Interesting quote, don't you think? Prayer is one of those topics that we as Christians like to give lip service to, pledge to do better, swear how important it is, and regularly regret how little we do it. I think part of the reason is that we wonder if we're doing anything more than talking to the air. After all, God already knows whatever it is we're going to tell Him. So it's hard to get charged up about rattling off a grocery list of prayer requests, no matter how much in need those people on the list truly are.

Over and over again, the topic comes back to me with a big, flapping, red flag attached to it. The words on the flag are pretty simple: Prayer isn't so much the words, but the attitude.

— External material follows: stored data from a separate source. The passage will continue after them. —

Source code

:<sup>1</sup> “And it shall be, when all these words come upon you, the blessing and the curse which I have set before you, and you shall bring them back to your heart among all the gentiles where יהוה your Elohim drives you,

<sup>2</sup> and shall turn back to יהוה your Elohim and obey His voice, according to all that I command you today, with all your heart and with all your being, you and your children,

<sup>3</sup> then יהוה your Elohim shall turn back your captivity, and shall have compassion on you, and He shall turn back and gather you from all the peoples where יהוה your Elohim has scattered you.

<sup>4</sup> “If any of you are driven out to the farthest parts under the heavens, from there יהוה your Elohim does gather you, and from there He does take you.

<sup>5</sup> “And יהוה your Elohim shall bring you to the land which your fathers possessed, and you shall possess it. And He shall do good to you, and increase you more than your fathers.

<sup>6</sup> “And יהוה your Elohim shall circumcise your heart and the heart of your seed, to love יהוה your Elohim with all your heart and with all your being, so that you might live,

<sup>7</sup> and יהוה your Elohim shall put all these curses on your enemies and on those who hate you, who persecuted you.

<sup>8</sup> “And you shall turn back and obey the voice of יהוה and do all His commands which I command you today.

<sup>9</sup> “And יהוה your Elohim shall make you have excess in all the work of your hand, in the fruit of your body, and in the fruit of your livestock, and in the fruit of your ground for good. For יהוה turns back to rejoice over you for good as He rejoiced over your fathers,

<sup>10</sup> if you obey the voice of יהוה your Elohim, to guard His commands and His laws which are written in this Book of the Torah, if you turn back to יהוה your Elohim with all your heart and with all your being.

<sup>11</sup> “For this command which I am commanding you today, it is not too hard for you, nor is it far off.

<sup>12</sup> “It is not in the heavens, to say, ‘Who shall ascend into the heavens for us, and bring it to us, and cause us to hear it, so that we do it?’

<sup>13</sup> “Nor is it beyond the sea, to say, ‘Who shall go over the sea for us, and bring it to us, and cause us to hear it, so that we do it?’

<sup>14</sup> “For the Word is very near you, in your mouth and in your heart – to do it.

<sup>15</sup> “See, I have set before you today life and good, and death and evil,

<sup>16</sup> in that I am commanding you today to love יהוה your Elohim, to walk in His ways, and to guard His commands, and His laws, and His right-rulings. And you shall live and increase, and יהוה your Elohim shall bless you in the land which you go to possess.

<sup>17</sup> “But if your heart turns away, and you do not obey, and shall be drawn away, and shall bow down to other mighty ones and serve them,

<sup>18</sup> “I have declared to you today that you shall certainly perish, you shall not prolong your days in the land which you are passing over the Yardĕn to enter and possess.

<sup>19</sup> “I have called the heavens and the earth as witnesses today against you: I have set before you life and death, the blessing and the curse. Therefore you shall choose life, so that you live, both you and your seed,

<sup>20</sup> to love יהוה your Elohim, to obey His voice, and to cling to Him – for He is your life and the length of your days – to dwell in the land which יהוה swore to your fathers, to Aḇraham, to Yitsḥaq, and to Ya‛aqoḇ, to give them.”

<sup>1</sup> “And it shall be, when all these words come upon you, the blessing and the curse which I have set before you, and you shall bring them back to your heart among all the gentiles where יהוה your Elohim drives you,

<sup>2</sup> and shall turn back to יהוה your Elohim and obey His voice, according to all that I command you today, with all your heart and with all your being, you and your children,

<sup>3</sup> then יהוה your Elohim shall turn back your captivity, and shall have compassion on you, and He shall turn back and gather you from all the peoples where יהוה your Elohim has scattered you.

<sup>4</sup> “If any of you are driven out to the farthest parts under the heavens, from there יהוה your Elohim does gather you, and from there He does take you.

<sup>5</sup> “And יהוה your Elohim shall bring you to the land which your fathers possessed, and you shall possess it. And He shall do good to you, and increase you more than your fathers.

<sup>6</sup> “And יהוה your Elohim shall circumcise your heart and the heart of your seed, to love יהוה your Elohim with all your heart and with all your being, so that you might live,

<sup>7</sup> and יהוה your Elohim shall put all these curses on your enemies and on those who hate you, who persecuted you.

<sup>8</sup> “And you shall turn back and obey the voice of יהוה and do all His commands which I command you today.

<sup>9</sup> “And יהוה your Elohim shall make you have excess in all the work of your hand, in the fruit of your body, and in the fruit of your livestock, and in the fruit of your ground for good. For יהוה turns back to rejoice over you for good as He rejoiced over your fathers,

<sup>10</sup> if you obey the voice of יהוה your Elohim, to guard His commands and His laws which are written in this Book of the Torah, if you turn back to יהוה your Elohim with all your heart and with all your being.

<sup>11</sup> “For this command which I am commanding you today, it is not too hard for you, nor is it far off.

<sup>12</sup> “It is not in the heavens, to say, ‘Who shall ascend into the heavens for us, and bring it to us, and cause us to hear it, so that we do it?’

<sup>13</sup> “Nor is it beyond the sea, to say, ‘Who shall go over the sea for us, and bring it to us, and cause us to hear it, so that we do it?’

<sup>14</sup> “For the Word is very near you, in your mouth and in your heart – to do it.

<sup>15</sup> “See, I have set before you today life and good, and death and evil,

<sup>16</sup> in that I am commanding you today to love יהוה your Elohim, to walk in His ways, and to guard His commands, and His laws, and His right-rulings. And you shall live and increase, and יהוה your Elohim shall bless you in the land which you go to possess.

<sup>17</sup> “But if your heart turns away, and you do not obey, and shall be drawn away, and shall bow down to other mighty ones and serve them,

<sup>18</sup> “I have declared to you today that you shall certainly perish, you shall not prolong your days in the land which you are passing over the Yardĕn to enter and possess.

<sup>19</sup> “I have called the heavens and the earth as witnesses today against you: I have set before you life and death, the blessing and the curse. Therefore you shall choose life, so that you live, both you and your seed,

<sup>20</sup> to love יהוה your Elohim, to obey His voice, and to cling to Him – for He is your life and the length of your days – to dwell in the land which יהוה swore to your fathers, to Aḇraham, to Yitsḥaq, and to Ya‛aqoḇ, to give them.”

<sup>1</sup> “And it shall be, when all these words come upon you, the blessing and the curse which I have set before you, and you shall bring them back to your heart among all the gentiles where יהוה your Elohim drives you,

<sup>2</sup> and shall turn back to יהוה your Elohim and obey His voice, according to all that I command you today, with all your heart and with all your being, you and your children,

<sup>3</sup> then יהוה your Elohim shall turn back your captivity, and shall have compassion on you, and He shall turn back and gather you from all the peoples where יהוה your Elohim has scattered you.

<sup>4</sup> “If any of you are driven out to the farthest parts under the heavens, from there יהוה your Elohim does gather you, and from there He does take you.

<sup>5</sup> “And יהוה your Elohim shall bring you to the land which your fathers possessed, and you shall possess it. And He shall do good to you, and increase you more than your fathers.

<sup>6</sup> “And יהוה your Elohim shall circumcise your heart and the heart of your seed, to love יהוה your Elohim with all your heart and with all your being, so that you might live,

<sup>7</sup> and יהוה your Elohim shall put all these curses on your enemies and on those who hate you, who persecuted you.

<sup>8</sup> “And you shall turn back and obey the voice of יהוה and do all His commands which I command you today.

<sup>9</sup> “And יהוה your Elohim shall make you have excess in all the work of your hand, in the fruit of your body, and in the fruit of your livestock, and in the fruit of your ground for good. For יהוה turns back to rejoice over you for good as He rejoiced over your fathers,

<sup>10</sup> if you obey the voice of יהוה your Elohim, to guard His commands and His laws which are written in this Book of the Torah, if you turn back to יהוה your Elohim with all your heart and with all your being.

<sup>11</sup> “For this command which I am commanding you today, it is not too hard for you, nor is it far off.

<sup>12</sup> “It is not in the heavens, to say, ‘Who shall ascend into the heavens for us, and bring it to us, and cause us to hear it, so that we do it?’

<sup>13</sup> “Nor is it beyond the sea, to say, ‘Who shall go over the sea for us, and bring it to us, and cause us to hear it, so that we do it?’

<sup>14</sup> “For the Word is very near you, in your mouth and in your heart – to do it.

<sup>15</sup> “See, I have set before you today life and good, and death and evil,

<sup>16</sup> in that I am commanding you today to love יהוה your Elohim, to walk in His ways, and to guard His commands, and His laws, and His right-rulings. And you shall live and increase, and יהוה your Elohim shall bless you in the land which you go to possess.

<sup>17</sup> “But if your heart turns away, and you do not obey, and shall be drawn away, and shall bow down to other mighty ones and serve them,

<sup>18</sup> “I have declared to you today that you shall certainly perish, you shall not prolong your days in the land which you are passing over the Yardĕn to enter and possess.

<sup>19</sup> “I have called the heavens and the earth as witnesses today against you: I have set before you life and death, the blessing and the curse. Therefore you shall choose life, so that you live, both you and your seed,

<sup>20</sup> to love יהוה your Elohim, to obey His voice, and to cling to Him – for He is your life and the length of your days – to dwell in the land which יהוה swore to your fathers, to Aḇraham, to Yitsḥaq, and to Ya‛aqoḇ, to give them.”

Jesus talked about the Pharisees who loved to be the ones called upon to make the big public prayer. They'd even do the prayers when nobody asked them to do it. They liked to be heard. They said all the right things. They were smooth as silk, and people looked up to them for their incredible prowess at public prayer. "Surely, that's a spiritual dude," the passersby must have said.

By Jesus talked down those showy prayers and the ones praying those prayers. Why? Probably because it was performance. I've done a little theatre work, and I realize that when I'm reciting my lines or even when I ad lib in character when I've forgotten what I was supposed to say, those words aren't real. Sure the words exist, but they don't really reflect what's in my heart. The words are uttered to keep the performance going. The show must go on, you know.

So all the recited prayers in the world don't seem to make a dent in our souls unless there is a true heart condition -- a point where what is said matches what is believed. On top of that, any prayer that does not come from the heart seems to me to be an almost useless exercise. Sure there are days that my heart doesn't seem to be in everything I pray, but if I am detached from what I say or simply praying out of obligation with no feeling whatsoever, I have to wonder what the point is.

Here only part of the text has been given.